The Supreme Court's 1896 Plessy v. Ferguson decision affirming the constitutionality of racial segregation in separate but supposedly equal public accommodations rejected the idea that such segregation imposed a “badge of inferiority.” But of course it did, as the court acknowledged in its 1954 school desegregation ruling. And during oral argument in February, Justice Stephen Breyer suggested the VRA remains constitutional because it acknowledges the South's continuing moral inferiority. He likened Southern racism to a dormant but still dangerous disease:
“Imagine a state has a plant disease, and in 1965 you can recognize the presence of that disease. … Now, it's evolved. … But we know one thing: The disease is still there in the state.”

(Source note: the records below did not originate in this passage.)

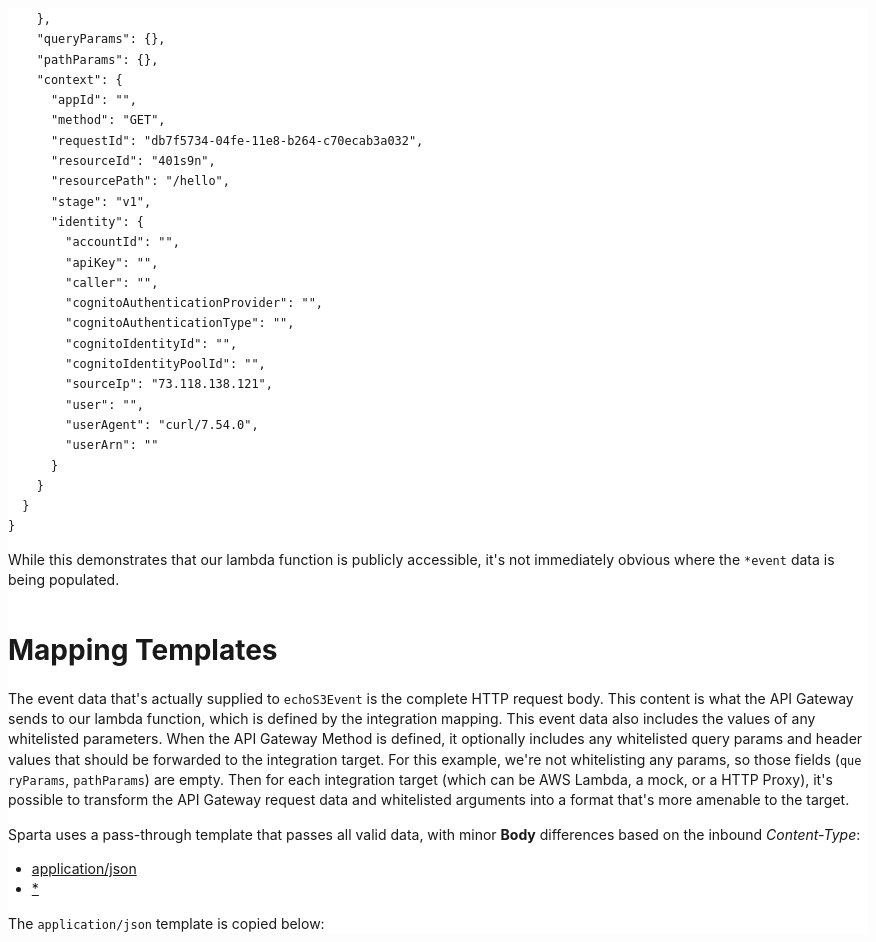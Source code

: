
 ```nohighlight
    },
    "queryParams": {},
    "pathParams": {},
    "context": {
      "appId": "",
      "method": "GET",
      "requestId": "db7f5734-04fe-11e8-b264-c70ecab3a032",
      "resourceId": "401s9n",
      "resourcePath": "/hello",
      "stage": "v1",
      "identity": {
        "accountId": "",
        "apiKey": "",
        "caller": "",
        "cognitoAuthenticationProvider": "",
        "cognitoAuthenticationType": "",
        "cognitoIdentityId": "",
        "cognitoIdentityPoolId": "",
        "sourceIp": "73.118.138.121",
        "user": "",
        "userAgent": "curl/7.54.0",
        "userArn": ""
      }
    }
  }
}
```

While this demonstrates that our lambda function is publicly accessible, it's not immediately obvious where the `*event` data is being populated.

# Mapping Templates

The event data that's actually supplied to `echoS3Event` is the complete HTTP request body.  This content is what the API Gateway sends to our lambda function, which is defined by the integration mapping.  This event data also includes the values of any whitelisted parameters.  When the API Gateway Method is defined, it optionally includes any whitelisted query params and header values that should be forwarded to the integration target.  For this example, we're not whitelisting any params, so those fields (`queryParams`, `pathParams`) are empty.  Then for each integration target (which can be AWS Lambda, a mock, or a HTTP Proxy), it's possible to transform the API Gateway request data and whitelisted arguments into a format that's more amenable to the target.

Sparta uses a pass-through template that passes all valid data, with minor **Body** differences based on the inbound _Content-Type_:

  * [application/json](https://github.com/mweagle/Sparta/blob/master/resources/provision/apigateway/inputmapping_json.vtl)
  * [*](https://github.com/mweagle/Sparta/blob/master/resources/provision/apigateway/inputmapping_default.vtl)

The `application/json` template is copied below:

Breyer's insinuation was that we “know” the covered jurisdictions remain uniquely diseased, or potentially so. Tuesday, Roberts' response was that (in words from a prior court ruling) “the constitutional equality of the states is essential to the harmonious operation of the scheme upon which the Republic was organized.”
Section 5 is now a nullity because it lacks force absent a Section 4 formula for identifying covered jurisdictions, and today's Congress will properly refuse to enact another stigmatizing formula. On Tuesday, however, the court paid the VRA the highest possible tribute by saying the act's key provision is no longer constitutional because the act has changed pertinent facts that once made it so.